Imagine the bin picking scenario:
I would like to implement the grasp detection procedure, which will be invoked once from time to time. This meant that the procedure will just stay idle, doing nothing, while waiting for the call. In ROS, I would probably use ROS-Service to achieve this. I would like to ask for a suggestion of best practice to do this in Drake framework.
I have also considered a few designs, but they didn't answer my requirement yet.
P.S. This might not be directly related to the topic. But to achieve the deterministic behaviors for testing in above setup, am I correct that
Ok. Thank you for clarifying. The timing semantics are simplest and most crisp in a single process. I prefer to get those right, first, and then introduce LCM/ROS only as a means to split up the computation across multiple processes (for performance, or to use a different compilation unit for a device driver, etc).

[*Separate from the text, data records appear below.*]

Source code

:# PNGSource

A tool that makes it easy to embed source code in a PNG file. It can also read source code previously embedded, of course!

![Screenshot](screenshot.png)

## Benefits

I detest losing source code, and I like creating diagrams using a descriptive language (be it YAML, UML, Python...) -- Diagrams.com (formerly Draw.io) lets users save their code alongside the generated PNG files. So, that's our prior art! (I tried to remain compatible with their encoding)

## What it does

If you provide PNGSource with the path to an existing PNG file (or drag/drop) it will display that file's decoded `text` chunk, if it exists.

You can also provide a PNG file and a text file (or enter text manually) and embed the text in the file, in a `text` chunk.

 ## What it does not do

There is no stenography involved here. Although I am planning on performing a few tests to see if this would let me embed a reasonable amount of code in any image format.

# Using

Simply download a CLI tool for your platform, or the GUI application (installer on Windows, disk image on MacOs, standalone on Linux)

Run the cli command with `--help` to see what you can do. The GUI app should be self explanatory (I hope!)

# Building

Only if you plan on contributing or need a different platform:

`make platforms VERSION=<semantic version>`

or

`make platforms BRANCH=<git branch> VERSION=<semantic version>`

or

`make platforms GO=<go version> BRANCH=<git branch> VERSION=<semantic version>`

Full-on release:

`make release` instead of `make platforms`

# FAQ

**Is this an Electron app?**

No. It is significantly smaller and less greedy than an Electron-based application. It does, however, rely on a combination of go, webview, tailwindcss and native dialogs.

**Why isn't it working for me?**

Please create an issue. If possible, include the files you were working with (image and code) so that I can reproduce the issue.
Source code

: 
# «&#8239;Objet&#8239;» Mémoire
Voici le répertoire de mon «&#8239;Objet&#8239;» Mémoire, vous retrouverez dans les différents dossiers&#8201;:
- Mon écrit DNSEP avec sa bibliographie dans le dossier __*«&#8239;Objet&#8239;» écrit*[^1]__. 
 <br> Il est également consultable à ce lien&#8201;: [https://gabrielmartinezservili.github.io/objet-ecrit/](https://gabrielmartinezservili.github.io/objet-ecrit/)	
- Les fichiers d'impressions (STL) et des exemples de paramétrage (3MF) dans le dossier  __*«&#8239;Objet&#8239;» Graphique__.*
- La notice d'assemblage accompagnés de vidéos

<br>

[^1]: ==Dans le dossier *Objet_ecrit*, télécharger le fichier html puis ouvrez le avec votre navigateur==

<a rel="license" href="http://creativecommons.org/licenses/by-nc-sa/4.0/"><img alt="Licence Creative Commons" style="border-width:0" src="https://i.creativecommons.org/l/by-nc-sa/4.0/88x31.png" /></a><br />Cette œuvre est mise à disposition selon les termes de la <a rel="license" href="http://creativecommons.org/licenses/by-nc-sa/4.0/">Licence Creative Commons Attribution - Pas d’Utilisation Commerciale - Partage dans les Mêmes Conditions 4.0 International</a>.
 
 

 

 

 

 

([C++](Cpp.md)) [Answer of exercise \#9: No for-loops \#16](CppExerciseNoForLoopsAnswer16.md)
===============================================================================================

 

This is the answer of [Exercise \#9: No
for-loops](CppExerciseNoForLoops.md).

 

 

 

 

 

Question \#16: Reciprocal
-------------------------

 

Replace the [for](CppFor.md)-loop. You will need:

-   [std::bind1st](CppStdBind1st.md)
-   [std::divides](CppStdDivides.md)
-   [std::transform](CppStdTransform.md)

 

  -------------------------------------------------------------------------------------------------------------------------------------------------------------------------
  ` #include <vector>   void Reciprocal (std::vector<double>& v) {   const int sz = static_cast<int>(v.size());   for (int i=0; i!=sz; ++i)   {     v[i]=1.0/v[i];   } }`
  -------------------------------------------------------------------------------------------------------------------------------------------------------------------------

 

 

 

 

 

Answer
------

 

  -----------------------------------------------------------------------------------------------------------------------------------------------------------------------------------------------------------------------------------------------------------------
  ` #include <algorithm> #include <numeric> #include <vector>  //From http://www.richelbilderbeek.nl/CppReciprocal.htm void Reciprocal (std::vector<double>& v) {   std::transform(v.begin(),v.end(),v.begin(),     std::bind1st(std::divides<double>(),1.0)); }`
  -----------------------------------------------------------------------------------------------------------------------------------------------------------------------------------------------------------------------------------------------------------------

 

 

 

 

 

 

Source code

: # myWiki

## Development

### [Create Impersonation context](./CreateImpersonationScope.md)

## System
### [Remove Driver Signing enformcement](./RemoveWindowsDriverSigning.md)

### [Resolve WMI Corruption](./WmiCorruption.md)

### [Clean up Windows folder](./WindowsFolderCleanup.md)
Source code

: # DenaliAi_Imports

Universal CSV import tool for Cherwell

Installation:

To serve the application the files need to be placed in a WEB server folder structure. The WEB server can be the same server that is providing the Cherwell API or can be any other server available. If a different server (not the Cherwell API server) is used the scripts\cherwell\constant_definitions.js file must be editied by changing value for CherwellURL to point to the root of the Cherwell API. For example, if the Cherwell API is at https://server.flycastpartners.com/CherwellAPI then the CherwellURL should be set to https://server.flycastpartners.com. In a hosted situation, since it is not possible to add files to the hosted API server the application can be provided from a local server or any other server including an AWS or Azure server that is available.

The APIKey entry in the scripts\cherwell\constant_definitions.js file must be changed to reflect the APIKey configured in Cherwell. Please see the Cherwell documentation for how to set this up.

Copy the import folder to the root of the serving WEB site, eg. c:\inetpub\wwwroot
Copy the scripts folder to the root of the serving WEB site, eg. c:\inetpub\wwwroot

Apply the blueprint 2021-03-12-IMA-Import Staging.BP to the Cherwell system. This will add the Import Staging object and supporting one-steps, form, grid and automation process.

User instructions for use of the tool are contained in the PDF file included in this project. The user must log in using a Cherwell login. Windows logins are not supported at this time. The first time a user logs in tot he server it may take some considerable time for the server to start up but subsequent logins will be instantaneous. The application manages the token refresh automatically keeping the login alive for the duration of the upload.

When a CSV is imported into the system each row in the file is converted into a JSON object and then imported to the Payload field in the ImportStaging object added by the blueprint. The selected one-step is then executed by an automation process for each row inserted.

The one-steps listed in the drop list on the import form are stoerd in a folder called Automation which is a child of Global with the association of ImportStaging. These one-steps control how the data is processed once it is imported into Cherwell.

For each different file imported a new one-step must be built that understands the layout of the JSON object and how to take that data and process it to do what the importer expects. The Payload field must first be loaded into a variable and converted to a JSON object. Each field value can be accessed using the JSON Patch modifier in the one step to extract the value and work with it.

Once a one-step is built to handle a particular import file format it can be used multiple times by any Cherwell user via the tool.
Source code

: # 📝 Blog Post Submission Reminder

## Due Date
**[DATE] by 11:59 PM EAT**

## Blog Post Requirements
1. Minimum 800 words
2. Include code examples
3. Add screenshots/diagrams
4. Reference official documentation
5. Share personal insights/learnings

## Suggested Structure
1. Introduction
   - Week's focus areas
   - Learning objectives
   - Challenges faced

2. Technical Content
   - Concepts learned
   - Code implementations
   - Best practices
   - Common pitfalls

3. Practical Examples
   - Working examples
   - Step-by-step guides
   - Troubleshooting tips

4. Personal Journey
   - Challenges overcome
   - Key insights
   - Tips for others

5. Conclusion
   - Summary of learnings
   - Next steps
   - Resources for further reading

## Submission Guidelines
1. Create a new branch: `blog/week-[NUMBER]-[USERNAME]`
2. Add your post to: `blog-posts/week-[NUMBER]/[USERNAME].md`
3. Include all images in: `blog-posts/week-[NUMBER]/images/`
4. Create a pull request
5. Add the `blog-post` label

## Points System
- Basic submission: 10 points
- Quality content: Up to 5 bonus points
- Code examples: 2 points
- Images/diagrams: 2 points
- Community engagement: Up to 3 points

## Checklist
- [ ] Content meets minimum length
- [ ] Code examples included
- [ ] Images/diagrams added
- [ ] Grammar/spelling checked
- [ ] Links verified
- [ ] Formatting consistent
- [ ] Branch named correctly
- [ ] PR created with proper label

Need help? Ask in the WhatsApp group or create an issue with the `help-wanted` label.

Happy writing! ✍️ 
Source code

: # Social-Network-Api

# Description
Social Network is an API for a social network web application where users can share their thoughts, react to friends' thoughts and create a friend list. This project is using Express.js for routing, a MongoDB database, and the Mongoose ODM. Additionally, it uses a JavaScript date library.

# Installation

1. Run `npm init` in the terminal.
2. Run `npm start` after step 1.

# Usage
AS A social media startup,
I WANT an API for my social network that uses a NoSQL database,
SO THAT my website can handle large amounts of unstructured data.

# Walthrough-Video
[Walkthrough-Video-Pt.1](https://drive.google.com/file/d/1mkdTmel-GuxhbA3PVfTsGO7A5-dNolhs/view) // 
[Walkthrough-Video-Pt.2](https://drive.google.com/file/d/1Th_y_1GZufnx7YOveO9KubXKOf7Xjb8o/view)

You can write your controller to be continuous time or discrete time (as seen in the tutorials). In the vast amount of cases, these will be the right semantics. I believe you are imagining a case where you have an occasional event (e.g. "a new object was detected" or "I need to replan") which would often appear as an RPC service call in ROS. We do have provisions for these in Drake (see e.g. "declare forced events" in LeafSystem), but it's often much cleaner to simply implement these as, e.g. a simple discrete time system that checks its import port and only does work if the input port value has changed in a way to trigger that activity. The overhead of this approach is very small, and the advantage of the easier semantics is that you can use more tools for log analysis, planning, control, verification, etc.
I hope that addresses the question. If you have a specific case that doesn't fit, let us know.